First, we are getting control of the mind and learning to direct it where and how we choose; and, second, we are attracting and building into the bodies we possess certain grades of imponderable matter that will make thinking and acting along these lines easier and easier for us until they are established habits and we actually become in daily life patient, courageous and compassionate. Whatever qualities or virtues we desire to possess may be gained through the art of meditation and the effort to live up to the ideal dwelt upon daily by the mind.


While it is absolutely true that any human being can make of himself that which he desires to be--can literally raise himself to any ideal he is capable of conceiving--it must not be supposed that it can be done in a short time and by intermittent effort. We sometimes hear it said that all we need do is to realize that all power is within us, when, presto! we are the thing we would be! It is quite true that we must realize their existence before we can call the latent powers into expression; but the work of arousing the latent into the active is a process of growth, of actual evolutionary change. The physical body as it is now is not sensitive enough to respond to subtle vibrations. Its brain is not capable of receiving and registering the delicate vibrations sent outward by the ego, and the task of changing it so that it can do so is not a trifling or easy one.

But every effort produces its effect and to the persistent and patient devotee of self-development the final result is certain. But it is not a matter of miraculous accomplishment. It is a process of inner growth. There are, it is quite true, cases in which people who have entered upon this method of self-development have, in a short time, attained spiritual illumination, becoming fully conscious of the invisible world and its inhabitants while awake in the physical body; extending the horizon of consciousness to include both worlds, and coming into possession of the higher clairvoyance that enables one to trace past causes and modify impending effects. But such people are those who have given so much attention to self-development in past lives that they have now but little more to do in order to come into full possession of occult powers. Sometimes it requires little more than the turning of their attention to the matter. Becoming a member of the Theosophical Society or seriously taking up theosophical studies is sometimes the final step that leads to the opening of the inner sight.
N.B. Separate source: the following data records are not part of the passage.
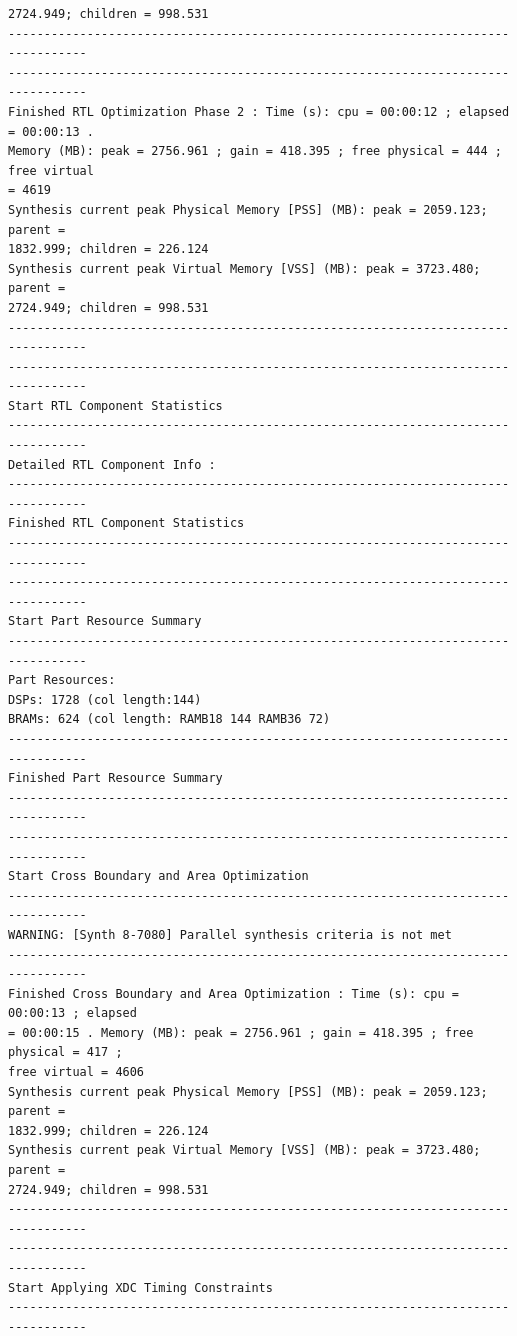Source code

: \documentclass{article}
\begin{document}
\begin{lstlisting}
2724.949; children = 998.531
---------------------------------------------------------------------------------
---------------------------------------------------------------------------------
Finished RTL Optimization Phase 2 : Time (s): cpu = 00:00:12 ; elapsed = 00:00:13 . 
Memory (MB): peak = 2756.961 ; gain = 418.395 ; free physical = 444 ; free virtual 
= 4619
Synthesis current peak Physical Memory [PSS] (MB): peak = 2059.123; parent = 
1832.999; children = 226.124
Synthesis current peak Virtual Memory [VSS] (MB): peak = 3723.480; parent = 
2724.949; children = 998.531
---------------------------------------------------------------------------------
---------------------------------------------------------------------------------
Start RTL Component Statistics 
---------------------------------------------------------------------------------
Detailed RTL Component Info : 
---------------------------------------------------------------------------------
Finished RTL Component Statistics 
---------------------------------------------------------------------------------
---------------------------------------------------------------------------------
Start Part Resource Summary
---------------------------------------------------------------------------------
Part Resources:
DSPs: 1728 (col length:144)
BRAMs: 624 (col length: RAMB18 144 RAMB36 72)
---------------------------------------------------------------------------------
Finished Part Resource Summary
---------------------------------------------------------------------------------
---------------------------------------------------------------------------------
Start Cross Boundary and Area Optimization
---------------------------------------------------------------------------------
WARNING: [Synth 8-7080] Parallel synthesis criteria is not met
---------------------------------------------------------------------------------
Finished Cross Boundary and Area Optimization : Time (s): cpu = 00:00:13 ; elapsed 
= 00:00:15 . Memory (MB): peak = 2756.961 ; gain = 418.395 ; free physical = 417 ; 
free virtual = 4606
Synthesis current peak Physical Memory [PSS] (MB): peak = 2059.123; parent = 
1832.999; children = 226.124
Synthesis current peak Virtual Memory [VSS] (MB): peak = 3723.480; parent = 
2724.949; children = 998.531
---------------------------------------------------------------------------------
---------------------------------------------------------------------------------
Start Applying XDC Timing Constraints
---------------------------------------------------------------------------------

\end{lstlisting}
\end{document}
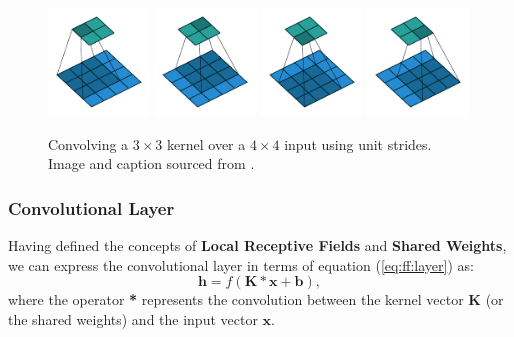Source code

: \begin{figure}[htb]
    \centering
    \includegraphics[width=0.24\textwidth]{pdf/no_padding_no_strides_00.pdf}
    \includegraphics[width=0.24\textwidth]{pdf/no_padding_no_strides_01.pdf}
    \includegraphics[width=0.24\textwidth]{pdf/no_padding_no_strides_02.pdf}
    \includegraphics[width=0.24\textwidth]{pdf/no_padding_no_strides_03.pdf}
    \caption[Convolving a $3 \times 3$ kernel over a $4 \times 4$ input using unit strides.]{Convolving a $3 \times 3$ kernel over a $4 \times 4$ input using unit strides. Image and caption sourced from \cite{dumoulin2016guide}.}
    \label{fig:no_padding_no_strides}
\end{figure}

\subsubsection{Convolutional Layer}
Having defined the concepts of \textbf{Local Receptive Fields} and \textbf{Shared Weights}, we can express the convolutional layer in terms of equation (\ref{eq:ff:layer}) as:
\begin{equation}
\boldsymbol{h}=f\left(\boldsymbol{K}*\boldsymbol{x}+\boldsymbol{b}\right), \label{eq:conv:layer}
\end{equation}
where the operator \textbf{*} represents the convolution between the kernel vector \(\boldsymbol{K}\) (or the shared weights) and the input vector \(\boldsymbol{x}\).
But how can one know to what point he may have advanced in the past and where he now stands? How may we know whether there is but a little work ahead or a great deal? We cannot know; nor is it important to know. The person who should take up the task merely because he thinks there is little to do would certainly fail. The very fact that he would not venture upon the undertaking if he thought the task a difficult one is evidence that he has not the qualifications necessary for the success of the occult student. Unless he is filled with a longing to possess greater power to be used in the service of humanity, and fired with an enthusiasm that would hesitate at no difficulties, he has not yet reached the point in his evolution where he awaits only the final steps that will make him a disciple. But even the absence of the keen desire for spiritual progress, which is the best evidence of the probability of success, should not deter anybody from entering upon the systematic study of theosophy and devoting to it all the time and energy he can; nor should the thought that many years might pass without producing any very remarkable results lead him to conclude that the undertaking would not be a profitable one. The time will come with each human being when he will step out of the great throng that drifts with the tide and enter upon the course of conscious evolution, assisting nature instead of ignoring her beneficent plan; and since it is but a question of time the sooner a beginning is made the better, for the sooner will suffering cease.